Segment Start: INFORMATION SUPPLIED
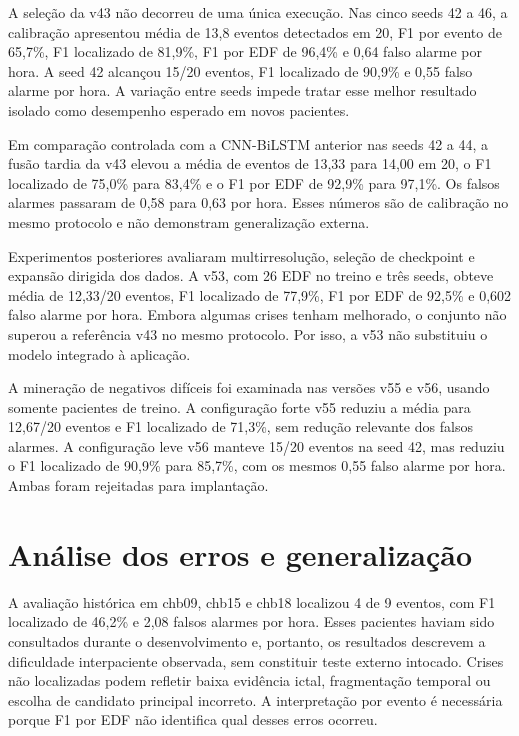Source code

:A seleção da v43 não decorreu de uma única execução. Nas cinco seeds 42 a 46, a calibração apresentou média de 13,8 eventos detectados em 20, F1 por evento de 65,7\%, F1 localizado de 81,9\%, F1 por EDF de 96,4\% e 0,64 falso alarme por hora. A seed 42 alcançou 15/20 eventos, F1 localizado de 90,9\% e 0,55 falso alarme por hora. A variação entre seeds impede tratar esse melhor resultado isolado como desempenho esperado em novos pacientes.

Em comparação controlada com a CNN-BiLSTM anterior nas seeds 42 a 44, a fusão tardia da v43 elevou a média de eventos de 13,33 para 14,00 em 20, o F1 localizado de 75,0\% para 83,4\% e o F1 por EDF de 92,9\% para 97,1\%. Os falsos alarmes passaram de 0,58 para 0,63 por hora. Esses números são de calibração no mesmo protocolo e não demonstram generalização externa.

Experimentos posteriores avaliaram multirresolução, seleção de checkpoint e expansão dirigida dos dados. A v53, com 26 EDF no treino e três seeds, obteve média de 12,33/20 eventos, F1 localizado de 77,9\%, F1 por EDF de 92,5\% e 0,602 falso alarme por hora. Embora algumas crises tenham melhorado, o conjunto não superou a referência v43 no mesmo protocolo. Por isso, a v53 não substituiu o modelo integrado à aplicação.

A mineração de negativos difíceis foi examinada nas versões v55 e v56, usando somente pacientes de treino. A configuração forte v55 reduziu a média para 12,67/20 eventos e F1 localizado de 71,3\%, sem redução relevante dos falsos alarmes. A configuração leve v56 manteve 15/20 eventos na seed 42, mas reduziu o F1 localizado de 90,9\% para 85,7\%, com os mesmos 0,55 falso alarme por hora. Ambas foram rejeitadas para implantação.

\section{Análise dos erros e generalização}
A avaliação histórica em chb09, chb15 e chb18 localizou 4 de 9 eventos, com F1 localizado de 46,2\% e 2,08 falsos alarmes por hora. Esses pacientes haviam sido consultados durante o desenvolvimento e, portanto, os resultados descrevem a dificuldade interpaciente observada, sem constituir teste externo intocado. Crises não localizadas podem refletir baixa evidência ictal, fragmentação temporal ou escolha de candidato principal incorreto. A interpretação por evento é necessária porque F1 por EDF não identifica qual desses erros ocorreu.

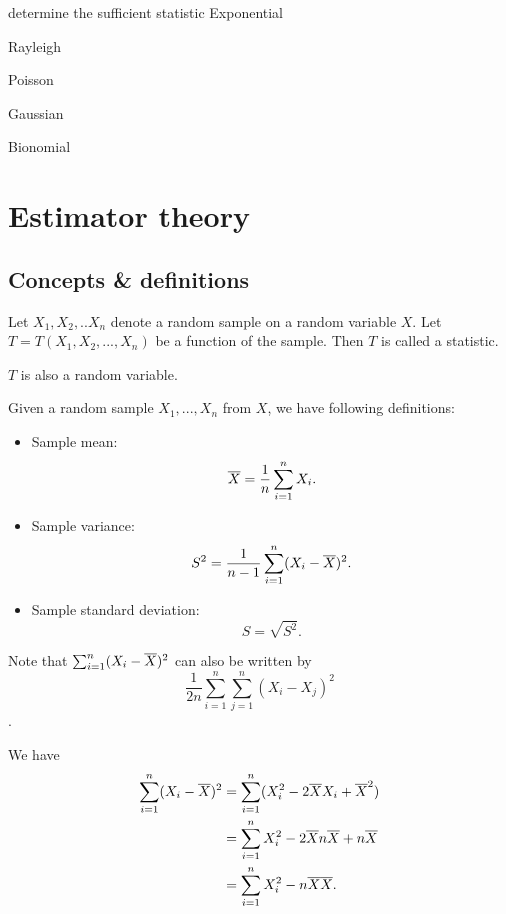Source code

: \begin{refsection}
determine the sufficient statistic
Exponential

Rayleigh

Poisson

Gaussian

Bionomial
\fi

\section{Estimator theory}

\subsection{Concepts \& definitions}






\begin{definition}[statistic]
Let $X_1,X_2,..X_n$ denote a random sample on a random variable $X$. Let 
$T=T(X_1,X_2,...,X_n)$ be a function of the sample. Then $T$ is called a statistic.
\end{definition}

\begin{remark}
$T$ is also a random variable.
\end{remark}

\begin{definition}\hfill
Given a random sample $X_1,...,X_n$ from $X$, we have following definitions:
\begin{itemize}
	\item Sample mean:
	$$\overline{X} = \frac{1}{n}\sum_{i=1}^n X_i.$$
	\item Sample variance:
	$$S^2 = \frac{1}{n-1}\sum_{i=1}^n (X_i - \overline{X})^2.$$
	\item Sample standard deviation:
	$$S = \sqrt{S^2}.$$
\end{itemize}
\end{definition}

\begin{remark}
Note that $\sum_{i=1}^n (X_i - \overline{X})^2$ can also be written by $$\frac{1}{2n}\sum_{i=1}^n\sum_{j=1}^n (X_i - X_j)^2$$.

We have
\begin{align*}
\sum_{i=1}^n (X_i - \overline{X})^2 &= \sum_{i=1}^n (X_i^2 - 2\overline{X}X_i + \overline{X}^2) \\
								&= \sum_{i=1}^n X_i^2 - 2\overline{X}n\overline{X} + n\overline{X} \\
								&= \sum_{i=1}^n X_i^2 - n\overline{X}\overline{X}.
\end{align*}



\end{remark}
\end{refsection}

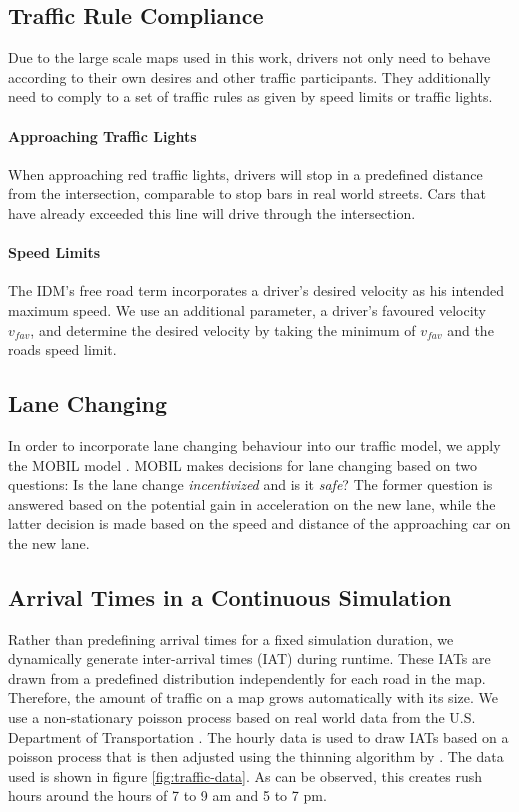 \documentclass[11pt]{article}
\begin{document}
\subsection{Traffic Rule Compliance}
Due to the large scale maps used in this work, drivers not only need to behave according to their own desires and other traffic participants. They additionally need to comply to a set of traffic rules as given by speed limits or traffic lights.

\paragraph{Approaching Traffic Lights} When approaching red traffic lights, drivers will stop in a predefined distance from the intersection, comparable to stop bars in real world streets. Cars that have already exceeded this line will drive through the intersection. 

\paragraph{Speed Limits} The IDM's free road term incorporates a driver's desired velocity as his intended maximum speed. We use an additional parameter, a driver's favoured velocity $v_{fav}$, and determine the desired velocity by taking the minimum of $v_{fav}$ and the roads speed limit.

\subsection{Lane Changing}
In order to incorporate lane changing behaviour into our traffic model, we apply the MOBIL model \citep{treiber2002realistische, kesting2007general}. MOBIL makes decisions for lane changing based on two questions: Is the lane change \textit{incentivized} and is it \textit{safe}? The former question is answered based on the potential gain in acceleration on the new lane, while the latter decision is made based on the speed and distance of the approaching car on the new lane.

\subsection{Arrival Times in a Continuous Simulation}
Rather than predefining arrival times for a fixed simulation duration, we dynamically generate inter-arrival times (IAT) during runtime. These IATs are drawn from a predefined distribution independently for each road in the map. Therefore, the amount of traffic on a map grows automatically with its size. We use a non-stationary poisson process based on real world data from the U.S. Department of Transportation \citep{trafficdata}. The hourly data is used to draw IATs based on a poisson process that is then adjusted using the thinning algorithm by \citet{lewis1979simulation}. The data used is shown in figure \ref{fig:traffic-data}. As can be observed, this creates rush hours around the hours of 7 to 9 am and 5 to 7 pm.
\end{document}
Segment End: INFORMATION SUPPLIED
YOUR INSTRUCTIONS:
Gather each line in the entries above where the string "calibração" is found.

WORKED SOLUTION:
:A seleção da v43 não decorreu de uma única execução. Nas cinco seeds 42 a 46, a calibração apresentou média de 13,8 eventos detectados em 20, F1 por evento de 65,7\%, F1 localizado de 81,9\%, F1 por EDF de 96,4\% e 0,64 falso alarme por hora. A seed 42 alcançou 15/20 eventos, F1 localizado de 90,9\% e 0,55 falso alarme por hora. A variação entre seeds impede tratar esse melhor resultado isolado como desempenho esperado em novos pacientes.
Em comparação controlada com a CNN-BiLSTM anterior nas seeds 42 a 44, a fusão tardia da v43 elevou a média de eventos de 13,33 para 14,00 em 20, o F1 localizado de 75,0\% para 83,4\% e o F1 por EDF de 92,9\% para 97,1\%. Os falsos alarmes passaram de 0,58 para 0,63 por hora. Esses números são de calibração no mesmo protocolo e não demonstram generalização externa.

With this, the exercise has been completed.